=== What you will do ===
Straight copy, no pictures: transcribe each entry as it stands.

=== Excerpted records ===

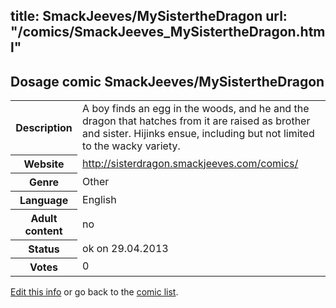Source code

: title: SmackJeeves/MySistertheDragon
url: "/comics/SmackJeeves_MySistertheDragon.html"
---
Dosage comic SmackJeeves/MySistertheDragon
-----------------------------------------

<p id="msg"></p>
<script type="text/javascript">
if (window.location.search === '?edit_info_mail=sent_ok') {
  var elem = document.getElementById("msg");
  elem.innerHTML = 'Edited information sucessfully sent for review, which is usually done daily. Thanks!';
  elem.className = 'ok';
}
</script>
<table class="comicinfo">
<tr>
<th>Description</th><td>A boy finds an egg in the woods, and he and the dragon that hatches from it are raised as brother and sister. Hijinks ensue, including but not limited to the wacky variety.</td>
</tr>
<tr>
<th>Website</th><td><a href="http://sisterdragon.smackjeeves.com/comics/">http://sisterdragon.smackjeeves.com/comics/</a></td>
</tr>
<tr>
<th>Genre</th><td>Other</td>
</tr>
<tr>
<th>Language</th><td>English</td>
</tr>
<tr>
<th>Adult content</th><td>no</td>
</tr>
<tr>
<th>Status</th><td>ok on 29.04.2013</td>
</tr>
<tr>
<th>Votes</th><td>0</td>
</tr>
</table>

[Edit this info](SmackJeeves_MySistertheDragon_edit.html) or go back to the [comic list](../comic-index.html).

=== Completed task ===
Source code

: title: SmackJeeves/MySistertheDragon
url: "/comics/SmackJeeves_MySistertheDragon.html"
---
Dosage comic SmackJeeves/MySistertheDragon
-----------------------------------------

<p id="msg"></p>
<script type="text/javascript">
if (window.location.search === '?edit_info_mail=sent_ok') {
  var elem = document.getElementById("msg");
  elem.innerHTML = 'Edited information sucessfully sent for review, which is usually done daily. Thanks!';
  elem.className = 'ok';
}
</script>
<table class="comicinfo">
<tr>
<th>Description</th><td>A boy finds an egg in the woods, and he and the dragon that hatches from it are raised as brother and sister. Hijinks ensue, including but not limited to the wacky variety.</td>
</tr>
<tr>
<th>Website</th><td><a href="http://sisterdragon.smackjeeves.com/comics/">http://sisterdragon.smackjeeves.com/comics/</a></td>
</tr>
<tr>
<th>Genre</th><td>Other</td>
</tr>
<tr>
<th>Language</th><td>English</td>
</tr>
<tr>
<th>Adult content</th><td>no</td>
</tr>
<tr>
<th>Status</th><td>ok on 29.04.2013</td>
</tr>
<tr>
<th>Votes</th><td>0</td>
</tr>
</table>

[Edit this info](SmackJeeves_MySistertheDragon_edit.html) or go back to the [comic list](../comic-index.html).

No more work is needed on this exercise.